#### Description of the task:
Lines with "property" in them are to be located in the listing below and copied.

#### Excerpted data:
^^^^
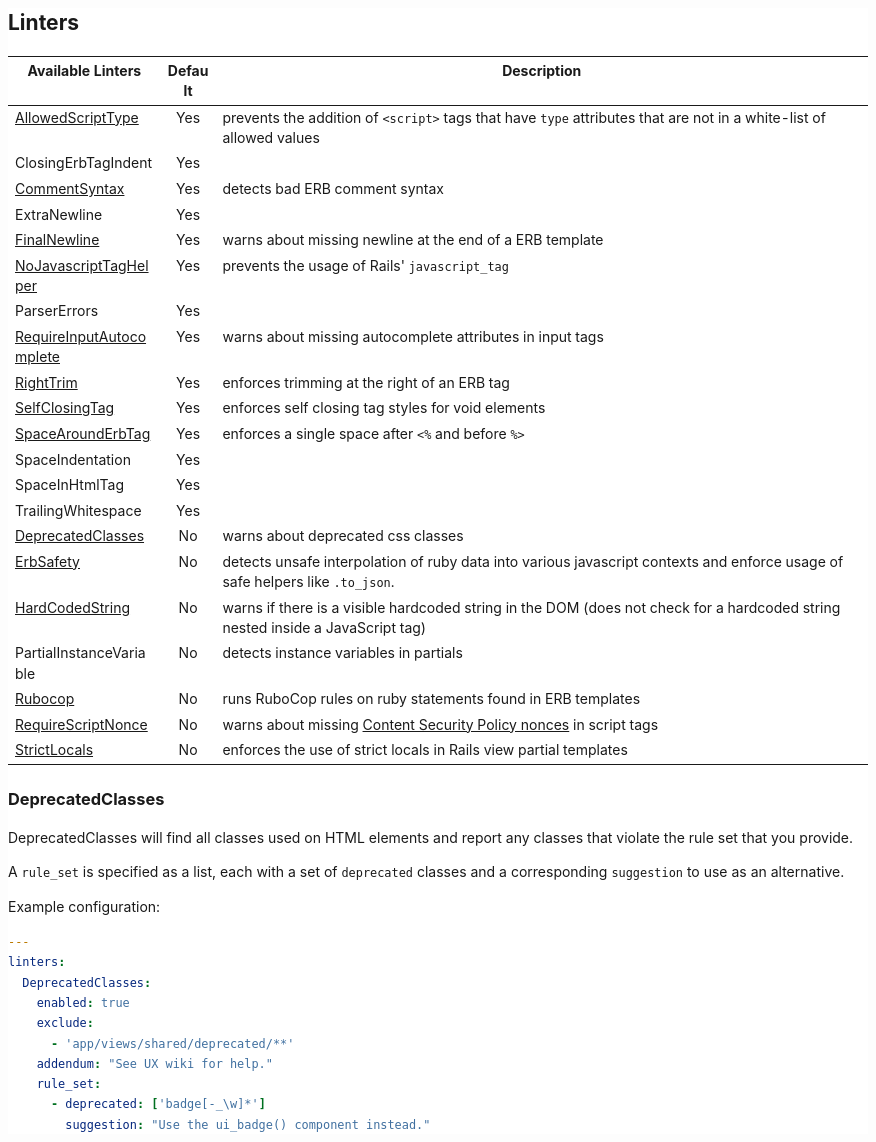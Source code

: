 ## Linters

| Available Linters                                | Default  | Description |
| ------------------------------------------------ |:--------:|-------------|
| [AllowedScriptType](#allowedscripttype)          | Yes      | prevents the addition of `<script>` tags that have `type` attributes that are not in a white-list of allowed values |
| ClosingErbTagIndent                              | Yes      |             |
| [CommentSyntax](#commentsyntax)                  | Yes      | detects bad ERB comment syntax |
| ExtraNewline                                     | Yes      |             |
| [FinalNewline](#finalnewline)                    | Yes      | warns about missing newline at the end of a ERB template |
| [NoJavascriptTagHelper](#nojavascripttaghelper)  | Yes      | prevents the usage of Rails' `javascript_tag` |
| ParserErrors                                     | Yes      |             |
| [RequireInputAutocomplete](#requireinputautocomplete)        | Yes       | warns about missing autocomplete attributes in input tags |
| [RightTrim](#righttrim)                          | Yes      | enforces trimming at the right of an ERB tag |
| [SelfClosingTag](#selfclosingtag)                | Yes      | enforces self closing tag styles for void elements |
| [SpaceAroundErbTag](#spacearounderbtag)          | Yes      | enforces a single space after `<%` and before `%>`|
| SpaceIndentation                                 | Yes      |             |
| SpaceInHtmlTag                                   | Yes      |             |
| TrailingWhitespace                               | Yes      |             |
| [DeprecatedClasses](#deprecatedclasses)          | No       | warns about deprecated css classes |
| [ErbSafety](#erbsafety)                          | No       | detects unsafe interpolation of ruby data into various javascript contexts and enforce usage of safe helpers like `.to_json`. |
| [HardCodedString](#hardcodedstring)              | No       | warns if there is a visible hardcoded string in the DOM (does not check for a hardcoded string nested inside a JavaScript tag)            |
| PartialInstanceVariable                          | No       | detects instance variables in partials |
| [Rubocop](#rubocop)                              | No       | runs RuboCop rules on ruby statements found in ERB templates |
| [RequireScriptNonce](#requirescriptnonce)        | No       | warns about missing [Content Security Policy nonces](https://guides.rubyonrails.org/security.html#content-security-policy) in script tags |
| [StrictLocals](#strictlocals)                    | No       | enforces the use of strict locals in Rails view partial templates |

### DeprecatedClasses

DeprecatedClasses will find all classes used on HTML elements and report any classes that violate the rule set that you provide.

A `rule_set` is specified as a list, each with a set of `deprecated` classes and a corresponding `suggestion` to use as an alternative.

Example configuration:

```yaml
---
linters:
  DeprecatedClasses:
    enabled: true
    exclude:
      - 'app/views/shared/deprecated/**'
    addendum: "See UX wiki for help."
    rule_set:
      - deprecated: ['badge[-_\w]*']
        suggestion: "Use the ui_badge() component instead."
```
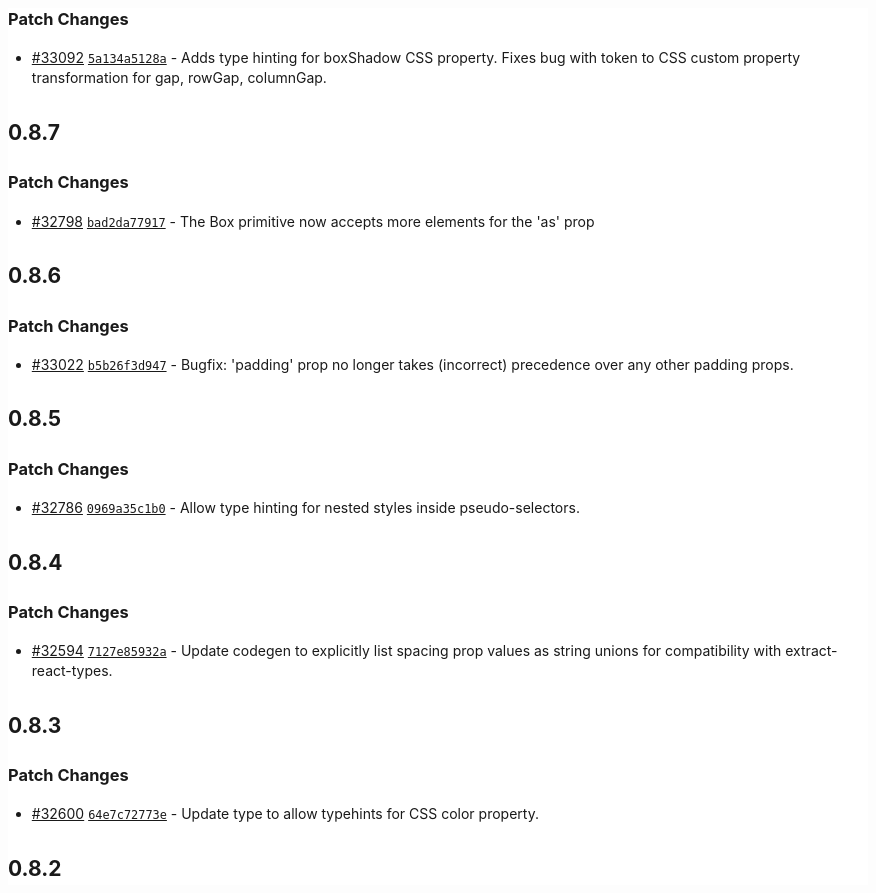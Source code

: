 ### Patch Changes

- [#33092](https://bitbucket.org/atlassian/atlassian-frontend/pull-requests/33092)
  [`5a134a5128a`](https://bitbucket.org/atlassian/atlassian-frontend/commits/5a134a5128a) - Adds
  type hinting for boxShadow CSS property. Fixes bug with token to CSS custom property
  transformation for gap, rowGap, columnGap.

## 0.8.7

### Patch Changes

- [#32798](https://bitbucket.org/atlassian/atlassian-frontend/pull-requests/32798)
  [`bad2da77917`](https://bitbucket.org/atlassian/atlassian-frontend/commits/bad2da77917) - The Box
  primitive now accepts more elements for the 'as' prop

## 0.8.6

### Patch Changes

- [#33022](https://bitbucket.org/atlassian/atlassian-frontend/pull-requests/33022)
  [`b5b26f3d947`](https://bitbucket.org/atlassian/atlassian-frontend/commits/b5b26f3d947) - Bugfix:
  'padding' prop no longer takes (incorrect) precedence over any other padding props.

## 0.8.5

### Patch Changes

- [#32786](https://bitbucket.org/atlassian/atlassian-frontend/pull-requests/32786)
  [`0969a35c1b0`](https://bitbucket.org/atlassian/atlassian-frontend/commits/0969a35c1b0) - Allow
  type hinting for nested styles inside pseudo-selectors.

## 0.8.4

### Patch Changes

- [#32594](https://bitbucket.org/atlassian/atlassian-frontend/pull-requests/32594)
  [`7127e85932a`](https://bitbucket.org/atlassian/atlassian-frontend/commits/7127e85932a) - Update
  codegen to explicitly list spacing prop values as string unions for compatibility with
  extract-react-types.

## 0.8.3

### Patch Changes

- [#32600](https://bitbucket.org/atlassian/atlassian-frontend/pull-requests/32600)
  [`64e7c72773e`](https://bitbucket.org/atlassian/atlassian-frontend/commits/64e7c72773e) - Update
  type to allow typehints for CSS color property.

## 0.8.2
^^^^
#### Solution to this task:
  type hinting for boxShadow CSS property. Fixes bug with token to CSS custom property
  type to allow typehints for CSS color property.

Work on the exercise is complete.